Les problèmes liés au cycle de vie séquentiel
Le taylorisme ne se souciait pas des utilisateurs. Quand il s’est décliné pour autre chose que de la production de masse, on a donc cherché à définir ses besoins, à les spécifier en détail. Cela a conduit à la rédaction de documents : des cahiers des charges ou des spécifications détaillées.
L’intention en suivant une méthode séquentielle composée de phases et de jalons est de définir à l’avance tout ce qu’il va falloir faire faire aux exécutants. C’est à l’origine de bien des problèmes rencontrés depuis longtemps dans le développement de logiciel :
Effet tunnel
Le fameux effet tunnel, ça ne date pas d’aujourd’hui, j’en ai entendu parler pour la première fois chez Alcatel quand je travaillais dans les systèmes téléphoniques.
Quand on lance le projet, l’équipe rentre dans le tunnel et ne donne pas de visibilité sur l’avancement avant la fin du tunnel, souvent des mois après, au moment où elle livre son résultat. Il y a peu de chances qu’il corresponde au besoin.
Rien de tout cela avec l’agilité. On de déroule plus de longues phases séquentielles, elles sont remplacées par des boucles courtes (les itérations ou sprints).
De plus on n’attend pas la fin de toutes les boucles pour livrer. En fait, on livre dès que cela a du sens de le faire, c’est-à-dire quand on considère que cela apporte de la valeur.
Big design up front
Le cycle de vie séquentiel pousse à faire des choix de conception prématurés ; en effet il comporte une phase de conception qui est en fait de la production de document.

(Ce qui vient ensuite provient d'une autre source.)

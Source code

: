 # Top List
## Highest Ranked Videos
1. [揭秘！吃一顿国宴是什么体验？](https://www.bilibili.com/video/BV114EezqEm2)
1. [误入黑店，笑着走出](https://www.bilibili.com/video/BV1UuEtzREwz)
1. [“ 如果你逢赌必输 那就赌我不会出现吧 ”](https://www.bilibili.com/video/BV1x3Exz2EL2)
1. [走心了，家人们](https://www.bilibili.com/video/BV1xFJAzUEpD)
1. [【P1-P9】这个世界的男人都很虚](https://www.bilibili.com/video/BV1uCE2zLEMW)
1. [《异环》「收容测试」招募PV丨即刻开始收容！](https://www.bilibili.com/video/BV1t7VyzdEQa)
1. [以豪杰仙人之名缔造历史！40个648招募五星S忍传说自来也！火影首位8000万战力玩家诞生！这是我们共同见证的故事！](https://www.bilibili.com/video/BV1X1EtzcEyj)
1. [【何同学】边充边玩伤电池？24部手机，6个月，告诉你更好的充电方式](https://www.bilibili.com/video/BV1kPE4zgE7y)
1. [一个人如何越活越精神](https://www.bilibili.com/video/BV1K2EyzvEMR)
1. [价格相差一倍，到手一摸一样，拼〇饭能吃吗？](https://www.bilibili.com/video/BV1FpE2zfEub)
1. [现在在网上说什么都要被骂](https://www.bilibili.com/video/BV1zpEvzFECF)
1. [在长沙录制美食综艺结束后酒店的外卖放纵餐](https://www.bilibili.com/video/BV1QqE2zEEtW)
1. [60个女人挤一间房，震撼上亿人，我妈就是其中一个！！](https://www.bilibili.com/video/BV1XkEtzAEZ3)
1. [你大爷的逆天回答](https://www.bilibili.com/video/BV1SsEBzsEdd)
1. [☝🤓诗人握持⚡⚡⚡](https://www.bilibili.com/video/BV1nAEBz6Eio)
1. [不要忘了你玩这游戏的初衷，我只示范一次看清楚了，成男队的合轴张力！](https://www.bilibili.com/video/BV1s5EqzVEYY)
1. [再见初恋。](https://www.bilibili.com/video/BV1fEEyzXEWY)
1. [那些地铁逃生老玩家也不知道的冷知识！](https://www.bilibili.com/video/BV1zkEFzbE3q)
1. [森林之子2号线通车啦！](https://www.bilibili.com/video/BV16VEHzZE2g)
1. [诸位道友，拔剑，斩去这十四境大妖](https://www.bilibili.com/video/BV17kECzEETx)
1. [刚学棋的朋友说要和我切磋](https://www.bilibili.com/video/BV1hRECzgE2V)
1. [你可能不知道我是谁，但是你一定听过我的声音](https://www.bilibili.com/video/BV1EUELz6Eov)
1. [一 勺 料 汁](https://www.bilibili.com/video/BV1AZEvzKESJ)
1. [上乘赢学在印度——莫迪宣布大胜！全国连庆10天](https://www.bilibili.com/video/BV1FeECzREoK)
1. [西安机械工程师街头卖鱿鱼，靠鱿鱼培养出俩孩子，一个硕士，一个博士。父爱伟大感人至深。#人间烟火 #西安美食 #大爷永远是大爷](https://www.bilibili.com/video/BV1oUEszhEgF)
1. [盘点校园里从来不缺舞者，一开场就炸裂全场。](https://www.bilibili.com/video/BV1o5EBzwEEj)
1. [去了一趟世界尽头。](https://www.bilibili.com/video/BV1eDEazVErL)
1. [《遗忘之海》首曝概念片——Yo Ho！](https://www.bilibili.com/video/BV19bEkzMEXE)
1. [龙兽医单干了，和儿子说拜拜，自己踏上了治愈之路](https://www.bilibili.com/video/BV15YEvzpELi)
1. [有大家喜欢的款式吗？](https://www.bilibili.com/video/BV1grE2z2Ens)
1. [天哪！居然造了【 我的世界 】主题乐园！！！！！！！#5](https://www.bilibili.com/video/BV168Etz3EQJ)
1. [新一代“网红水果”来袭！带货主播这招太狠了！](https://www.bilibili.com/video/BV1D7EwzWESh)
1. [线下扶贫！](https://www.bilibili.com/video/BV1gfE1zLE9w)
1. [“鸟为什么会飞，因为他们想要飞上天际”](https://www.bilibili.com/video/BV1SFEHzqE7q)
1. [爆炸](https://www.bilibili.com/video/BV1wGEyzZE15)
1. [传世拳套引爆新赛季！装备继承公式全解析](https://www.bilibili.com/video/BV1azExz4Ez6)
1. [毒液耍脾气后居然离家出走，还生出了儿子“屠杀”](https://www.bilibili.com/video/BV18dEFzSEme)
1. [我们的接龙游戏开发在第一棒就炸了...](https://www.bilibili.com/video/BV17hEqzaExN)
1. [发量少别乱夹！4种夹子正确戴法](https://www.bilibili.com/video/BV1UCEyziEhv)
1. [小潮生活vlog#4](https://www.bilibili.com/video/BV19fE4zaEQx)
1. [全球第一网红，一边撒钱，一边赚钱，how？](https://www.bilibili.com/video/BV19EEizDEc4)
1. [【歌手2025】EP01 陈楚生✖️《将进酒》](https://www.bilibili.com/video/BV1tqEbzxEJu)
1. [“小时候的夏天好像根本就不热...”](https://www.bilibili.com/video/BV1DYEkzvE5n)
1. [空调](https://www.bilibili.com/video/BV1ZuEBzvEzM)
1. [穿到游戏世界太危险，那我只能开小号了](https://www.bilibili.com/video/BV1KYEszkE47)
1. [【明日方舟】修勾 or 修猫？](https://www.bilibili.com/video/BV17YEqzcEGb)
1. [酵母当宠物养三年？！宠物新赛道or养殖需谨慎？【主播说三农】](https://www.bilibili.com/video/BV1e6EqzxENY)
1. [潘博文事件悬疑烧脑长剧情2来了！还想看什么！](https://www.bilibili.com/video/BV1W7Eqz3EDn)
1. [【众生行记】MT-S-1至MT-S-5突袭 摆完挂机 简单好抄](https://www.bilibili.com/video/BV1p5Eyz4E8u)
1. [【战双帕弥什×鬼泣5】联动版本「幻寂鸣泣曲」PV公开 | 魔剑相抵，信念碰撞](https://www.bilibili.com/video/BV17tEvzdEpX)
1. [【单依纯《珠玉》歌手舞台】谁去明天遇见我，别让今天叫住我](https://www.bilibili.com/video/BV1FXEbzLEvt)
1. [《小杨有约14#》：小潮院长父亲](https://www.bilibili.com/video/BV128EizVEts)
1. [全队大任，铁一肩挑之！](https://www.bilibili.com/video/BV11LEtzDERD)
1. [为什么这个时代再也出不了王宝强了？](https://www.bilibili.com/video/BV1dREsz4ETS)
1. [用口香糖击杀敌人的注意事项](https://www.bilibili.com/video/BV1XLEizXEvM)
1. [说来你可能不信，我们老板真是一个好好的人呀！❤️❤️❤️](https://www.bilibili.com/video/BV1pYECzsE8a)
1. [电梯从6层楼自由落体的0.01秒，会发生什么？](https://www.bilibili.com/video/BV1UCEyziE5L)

Avec l’agilité, on pratique la conception émergente, en expérimentant des solutions et en retardant une décision irréversible de conception.
Big bang à l’intégration
L’intégration de parties conçues séparément est source d’erreurs et de perte de temps pour faire fonctionner les morceaux ensemble. L’agilité a mis en avant l’intégration continue avec des tests d’acceptation inclus.
Rework tardif
Quand on déroule un cycle de vue séquentiel l’évolution des besoins est ignorée : on est censés les avoir pris en compte au début et on ne se soucie pas du fait qu’ils puissent changer. À la fin on se rend compte que le résultat ne convient pas, il faut alors revenir sur ce qu’on a fait, la conception parfois, ce qui va demander beaucoup d’efforts.
Avec l’agilité, on co-construit le résultat avec les utilisateurs en le faisant évoluer à chaque boucle.

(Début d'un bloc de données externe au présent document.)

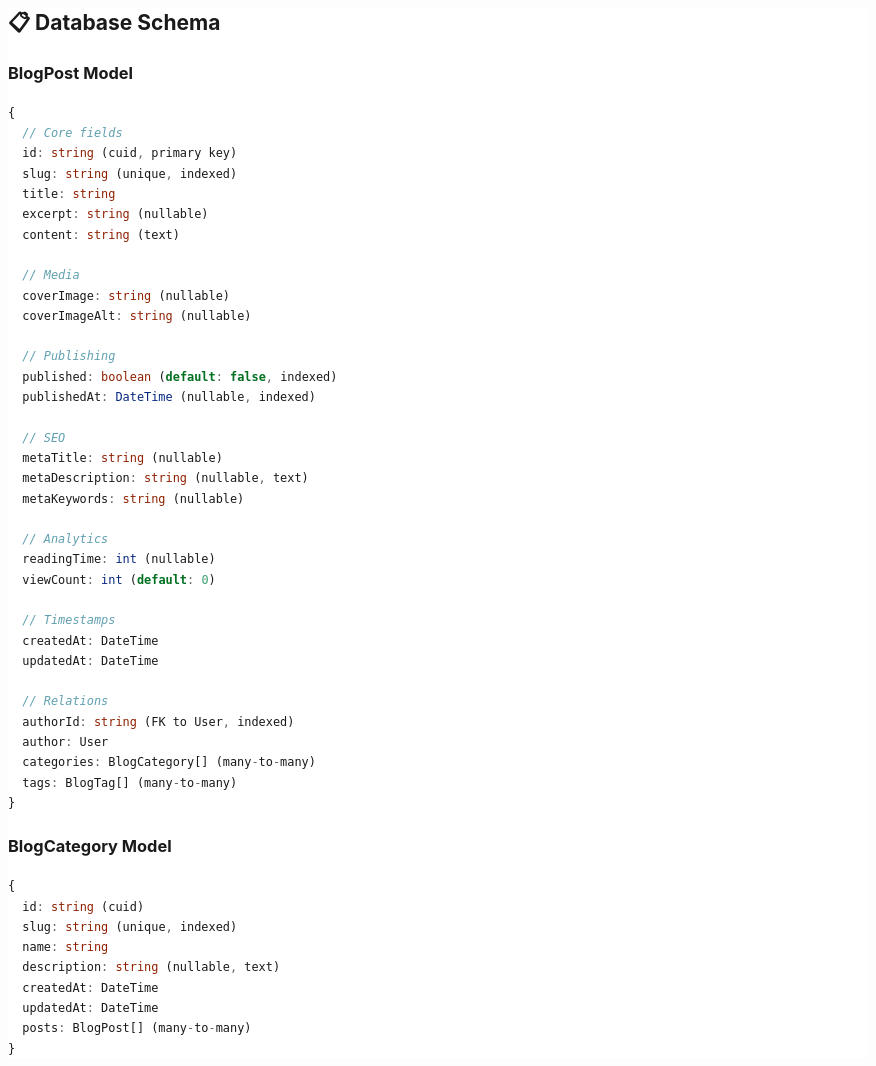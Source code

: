 ## 📋 Database Schema

### BlogPost Model
```typescript
{
  // Core fields
  id: string (cuid, primary key)
  slug: string (unique, indexed)
  title: string
  excerpt: string (nullable)
  content: string (text)
  
  // Media
  coverImage: string (nullable)
  coverImageAlt: string (nullable)
  
  // Publishing
  published: boolean (default: false, indexed)
  publishedAt: DateTime (nullable, indexed)
  
  // SEO
  metaTitle: string (nullable)
  metaDescription: string (nullable, text)
  metaKeywords: string (nullable)
  
  // Analytics
  readingTime: int (nullable)
  viewCount: int (default: 0)
  
  // Timestamps
  createdAt: DateTime
  updatedAt: DateTime
  
  // Relations
  authorId: string (FK to User, indexed)
  author: User
  categories: BlogCategory[] (many-to-many)
  tags: BlogTag[] (many-to-many)
}
```

### BlogCategory Model
```typescript
{
  id: string (cuid)
  slug: string (unique, indexed)
  name: string
  description: string (nullable, text)
  createdAt: DateTime
  updatedAt: DateTime
  posts: BlogPost[] (many-to-many)
}
```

Le principe de livraison fréquente
Ce principe consiste à donner un résultat pour recevoir le feedback en retour ET aussi à livrer aux utilisateurs finaux dès que c’est possible.
Dans le Manifeste Agile de 2001, on trouve deux principes qui y correspondent :
Livrez fréquemment un logiciel opérationnel avec des cycles de quelques semaines à quelques mois et une préférence pour les plus courts.
Accueillez positivement les changements de besoins, même tard dans le projet.
Depuis 2001, l’évolution des technologies a grandement facilité la livraison de produits logiciels. L’intégration continue et le déploiement continu sont maintenant des pratiques courantes.
Antipatterns
Cependant cela peut engendrer de nouveaux problèmes :
- Surveillance des usages : la facilité avec laquelle on peut intégrer des outils de surveillance des usages peut inciter à aller trop loin dans la capture des données, sans demander la permission aux utilisateurs.
- Décision de livrer perdue par l’équipe si les personnes chargées des opérations n’en font pas partie.
- Croyance qu’il faut livrer aux utilisateurs à la fin de chaque sprint.
Définir les objectifs de livraison
La livraison du résultat répond à deux objectifs :
- apprendre,
- donner de la valeur d’usage.
Avec Scrum le résultat est livré aux parties prenantes — et montré lors de la revue — pour apprendre, à chaque sprint. La livraison aux utilisateurs finaux est décidée par le Product Owner, en fonction de ce qui aura été appris. La stratégie de livraison et les critères pour décider sont définis en commun.